Lactobacillus reuteri are normal endogenous bacteria found in the GI tract and used as probiotics for many years in adults. The benefits of probiotics in infants are thought to come from the formation of a protective barrier against harmful bacteria (“outcompeting” them with good ones) and perhaps by stimulating the maturation of the immune system. Pediatricians may be reluctant to jump on the probiotic bandwagon just yet, but a previous study found no adverse effects of daily dosing of L. reuteri starting at birth and continuing for 12 months [9]. Therefore, it appears to be safe and is certainly worth discussing with your pediatrician.
Colic is serious. Mothers of colicky babies have 10-fold odds of suffering from depression [10]. When babies cry for hours on end, parents become frustrated, exhausted, and may start to wonder what they are doing wrong. It helps to know that the crying won’t last forever (most babies improve when they are 3-4 months old) and that there is often nothing that can be done. However, I think that anything that may help baby – and parents – feel better is worth a shot. If your baby has colic, the research shows that trying an elimination diet and giving baby probiotics may help. Neither are likely to be a quick fix for all babies, but both are worth trying.

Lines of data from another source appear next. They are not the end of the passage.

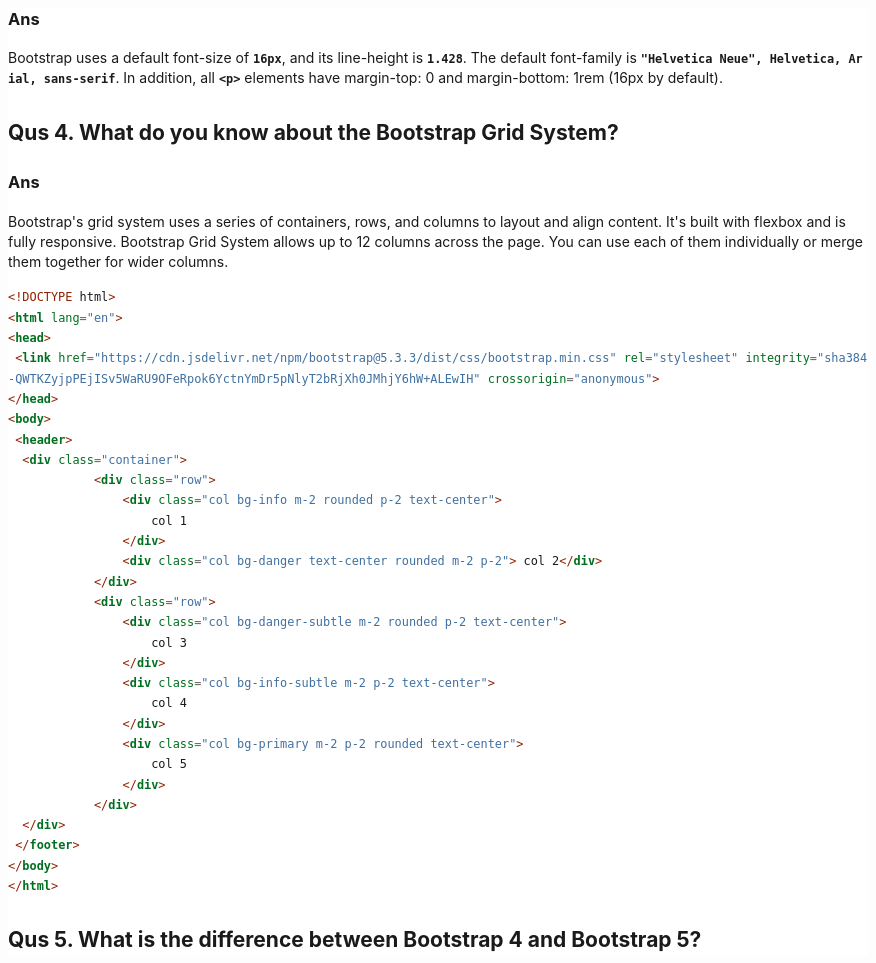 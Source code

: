 ### Ans

Bootstrap uses a default font-size of **``16px``**, and its line-height is **``1.428``**. The default font-family is **``"Helvetica Neue", Helvetica, Arial, sans-serif``**. In addition, all **``<p>``** elements have margin-top: 0 and margin-bottom: 1rem (16px by default).

## Qus 4. What do you know about the Bootstrap Grid System?

### Ans

Bootstrap's grid system uses a series of containers, rows, and columns to layout and align content. It's built with flexbox and is fully responsive. Bootstrap Grid System allows up to 12 columns across the page. You can use each of them individually or merge them together for wider columns.

```html
<!DOCTYPE html> 
<html lang="en"> 
<head> 
 <link href="https://cdn.jsdelivr.net/npm/bootstrap@5.3.3/dist/css/bootstrap.min.css" rel="stylesheet" integrity="sha384-QWTKZyjpPEjISv5WaRU9OFeRpok6YctnYmDr5pNlyT2bRjXh0JMhjY6hW+ALEwIH" crossorigin="anonymous"> 
</head> 
<body> 
 <header> 
  <div class="container"> 
            <div class="row">
                <div class="col bg-info m-2 rounded p-2 text-center">
                    col 1
                </div>
                <div class="col bg-danger text-center rounded m-2 p-2"> col 2</div>
            </div>
            <div class="row">
                <div class="col bg-danger-subtle m-2 rounded p-2 text-center">
                    col 3
                </div>
                <div class="col bg-info-subtle m-2 p-2 text-center">
                    col 4
                </div>
                <div class="col bg-primary m-2 p-2 rounded text-center">
                    col 5
                </div>
            </div>
  </div> 
 </footer> 
</body> 
</html> 
```

## Qus 5. What is the difference between Bootstrap 4 and Bootstrap 5?
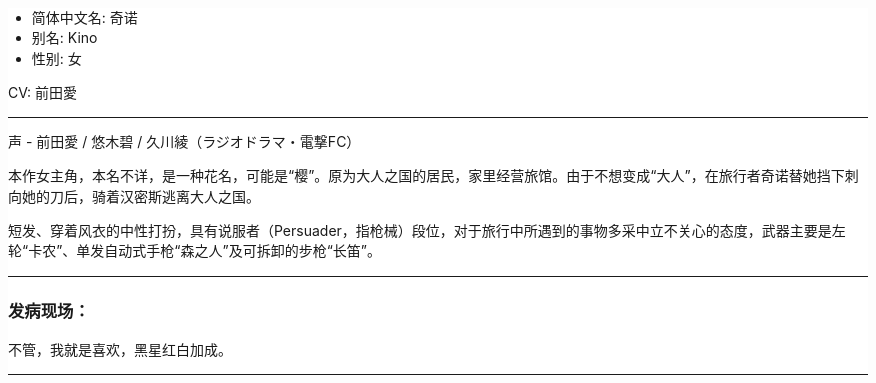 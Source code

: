 - 简体中文名:  奇诺
- 别名:  Kino
- 性别:  女

CV: 前田愛

---

声 - 前田愛 / 悠木碧 / 久川綾（ラジオドラマ・電撃FC）


本作女主角，本名不详，是一种花名，可能是“樱”。原为大人之国的居民，家里经营旅馆。由于不想变成“大人”，在旅行者奇诺替她挡下刺向她的刀后，骑着汉密斯逃离大人之国。


短发、穿着风衣的中性打扮，具有说服者（Persuader，指枪械）段位，对于旅行中所遇到的事物多采中立不关心的态度，武器主要是左轮“卡农”、单发自动式手枪“森之人”及可拆卸的步枪“长笛”。

---

### 发病现场：

 不管，我就是喜欢，黑星红白加成。

--- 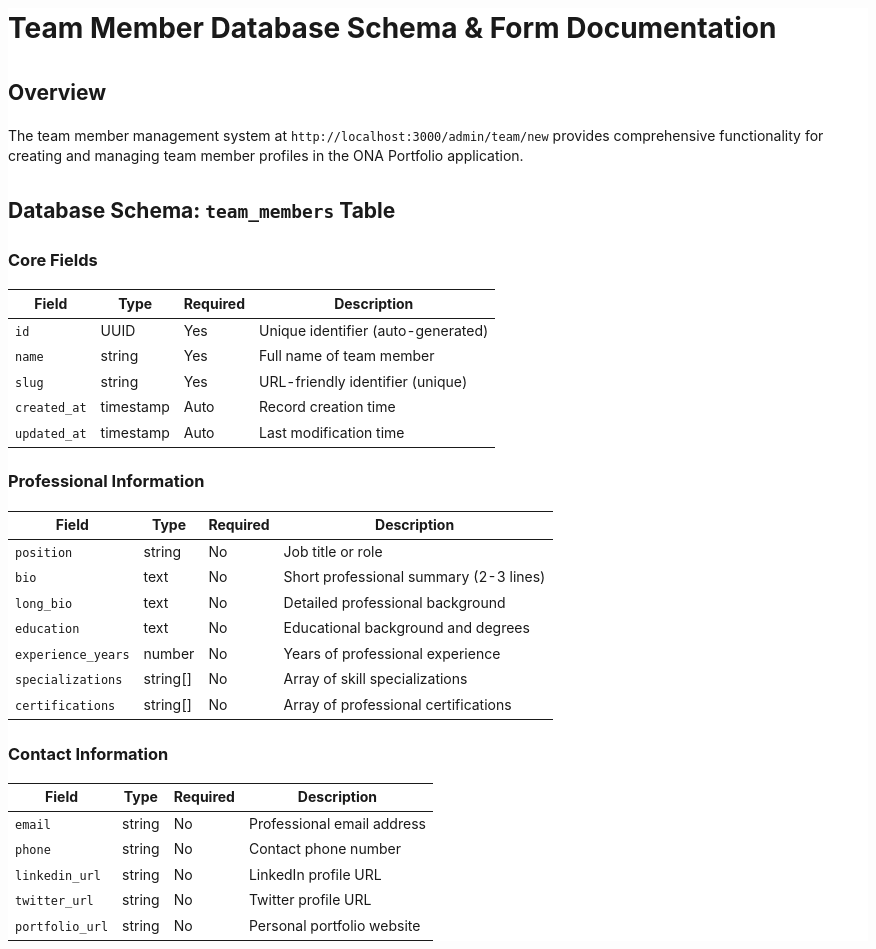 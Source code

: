 # Team Member Database Schema & Form Documentation

## Overview
The team member management system at `http://localhost:3000/admin/team/new` provides comprehensive functionality for creating and managing team member profiles in the ONA Portfolio application.

## Database Schema: `team_members` Table

### Core Fields
| Field | Type | Required | Description |
|-------|------|----------|-------------|
| `id` | UUID | Yes | Unique identifier (auto-generated) |
| `name` | string | Yes | Full name of team member |
| `slug` | string | Yes | URL-friendly identifier (unique) |
| `created_at` | timestamp | Auto | Record creation time |
| `updated_at` | timestamp | Auto | Last modification time |

### Professional Information
| Field | Type | Required | Description |
|-------|------|----------|-------------|
| `position` | string | No | Job title or role |
| `bio` | text | No | Short professional summary (2-3 lines) |
| `long_bio` | text | No | Detailed professional background |
| `education` | text | No | Educational background and degrees |
| `experience_years` | number | No | Years of professional experience |
| `specializations` | string[] | No | Array of skill specializations |
| `certifications` | string[] | No | Array of professional certifications |

### Contact Information
| Field | Type | Required | Description |
|-------|------|----------|-------------|
| `email` | string | No | Professional email address |
| `phone` | string | No | Contact phone number |
| `linkedin_url` | string | No | LinkedIn profile URL |
| `twitter_url` | string | No | Twitter profile URL |
| `portfolio_url` | string | No | Personal portfolio website |
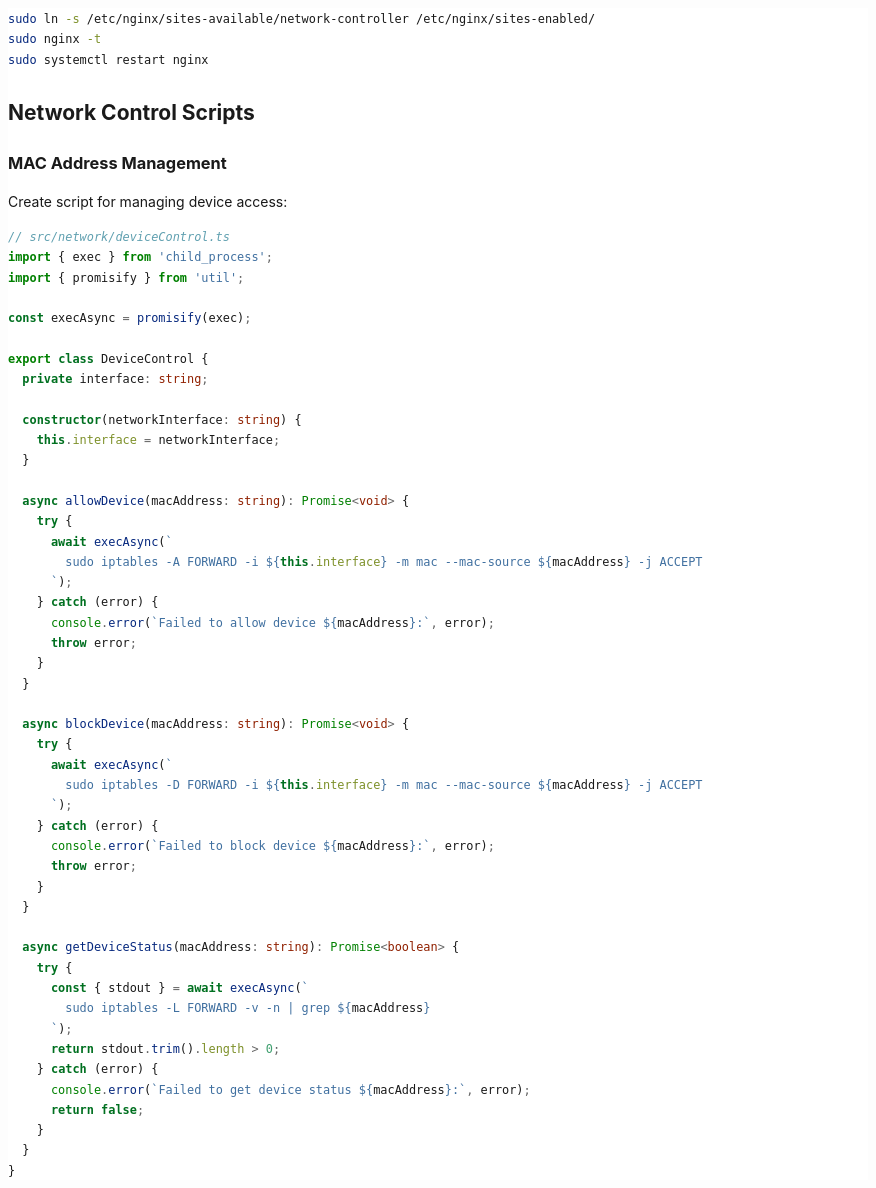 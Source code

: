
 ```bash
sudo ln -s /etc/nginx/sites-available/network-controller /etc/nginx/sites-enabled/
sudo nginx -t
sudo systemctl restart nginx
```

## Network Control Scripts

### MAC Address Management

Create script for managing device access:

```typescript
// src/network/deviceControl.ts
import { exec } from 'child_process';
import { promisify } from 'util';

const execAsync = promisify(exec);

export class DeviceControl {
  private interface: string;

  constructor(networkInterface: string) {
    this.interface = networkInterface;
  }

  async allowDevice(macAddress: string): Promise<void> {
    try {
      await execAsync(`
        sudo iptables -A FORWARD -i ${this.interface} -m mac --mac-source ${macAddress} -j ACCEPT
      `);
    } catch (error) {
      console.error(`Failed to allow device ${macAddress}:`, error);
      throw error;
    }
  }

  async blockDevice(macAddress: string): Promise<void> {
    try {
      await execAsync(`
        sudo iptables -D FORWARD -i ${this.interface} -m mac --mac-source ${macAddress} -j ACCEPT
      `);
    } catch (error) {
      console.error(`Failed to block device ${macAddress}:`, error);
      throw error;
    }
  }

  async getDeviceStatus(macAddress: string): Promise<boolean> {
    try {
      const { stdout } = await execAsync(`
        sudo iptables -L FORWARD -v -n | grep ${macAddress}
      `);
      return stdout.trim().length > 0;
    } catch (error) {
      console.error(`Failed to get device status ${macAddress}:`, error);
      return false;
    }
  }
}
```
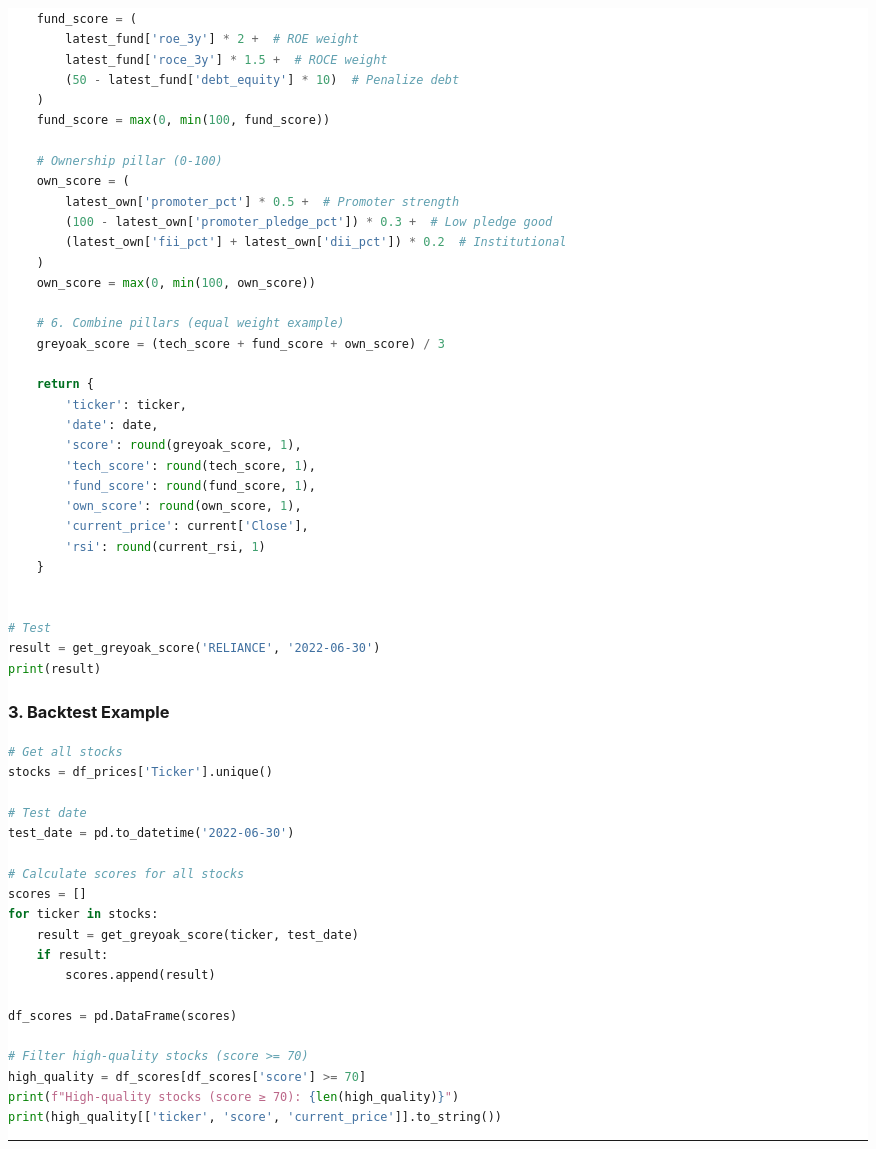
 ```python
    fund_score = (
        latest_fund['roe_3y'] * 2 +  # ROE weight
        latest_fund['roce_3y'] * 1.5 +  # ROCE weight
        (50 - latest_fund['debt_equity'] * 10)  # Penalize debt
    )
    fund_score = max(0, min(100, fund_score))
    
    # Ownership pillar (0-100)
    own_score = (
        latest_own['promoter_pct'] * 0.5 +  # Promoter strength
        (100 - latest_own['promoter_pledge_pct']) * 0.3 +  # Low pledge good
        (latest_own['fii_pct'] + latest_own['dii_pct']) * 0.2  # Institutional
    )
    own_score = max(0, min(100, own_score))
    
    # 6. Combine pillars (equal weight example)
    greyoak_score = (tech_score + fund_score + own_score) / 3
    
    return {
        'ticker': ticker,
        'date': date,
        'score': round(greyoak_score, 1),
        'tech_score': round(tech_score, 1),
        'fund_score': round(fund_score, 1),
        'own_score': round(own_score, 1),
        'current_price': current['Close'],
        'rsi': round(current_rsi, 1)
    }


# Test
result = get_greyoak_score('RELIANCE', '2022-06-30')
print(result)
```

### 3. Backtest Example

```python
# Get all stocks
stocks = df_prices['Ticker'].unique()

# Test date
test_date = pd.to_datetime('2022-06-30')

# Calculate scores for all stocks
scores = []
for ticker in stocks:
    result = get_greyoak_score(ticker, test_date)
    if result:
        scores.append(result)

df_scores = pd.DataFrame(scores)

# Filter high-quality stocks (score >= 70)
high_quality = df_scores[df_scores['score'] >= 70]
print(f"High-quality stocks (score ≥ 70): {len(high_quality)}")
print(high_quality[['ticker', 'score', 'current_price']].to_string())
```

---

From a practical standpoint, eliminating all potential allergens from your diet sounds daunting to me, particularly when I think about how ravenously hungry I was during the first few months of my baby’s life. Peanut butter and jelly sandwiches and whole cow’s milk were standbys for me. Because cow’s milk is the most common infant allergy, it makes sense to try that for a week or so first before you throw the baby out with the bath water and go on a complete elimination diet. If you are considering an elimination diet, here are a couple of resources you may find useful:
The American Academy of Breastfeeding Medicine’s clinical protocol for infant allergies offers a plan for an elimination diet [PDF].
So, what CAN I eat?” is a blog post written by Diana Cassar-Uhl, IBCLC packed with practical advice and links to delicious recipes for breastfeeding moms on elimination diets.
Did you change your diet while breastfeeding? Did this seem to impact your infant?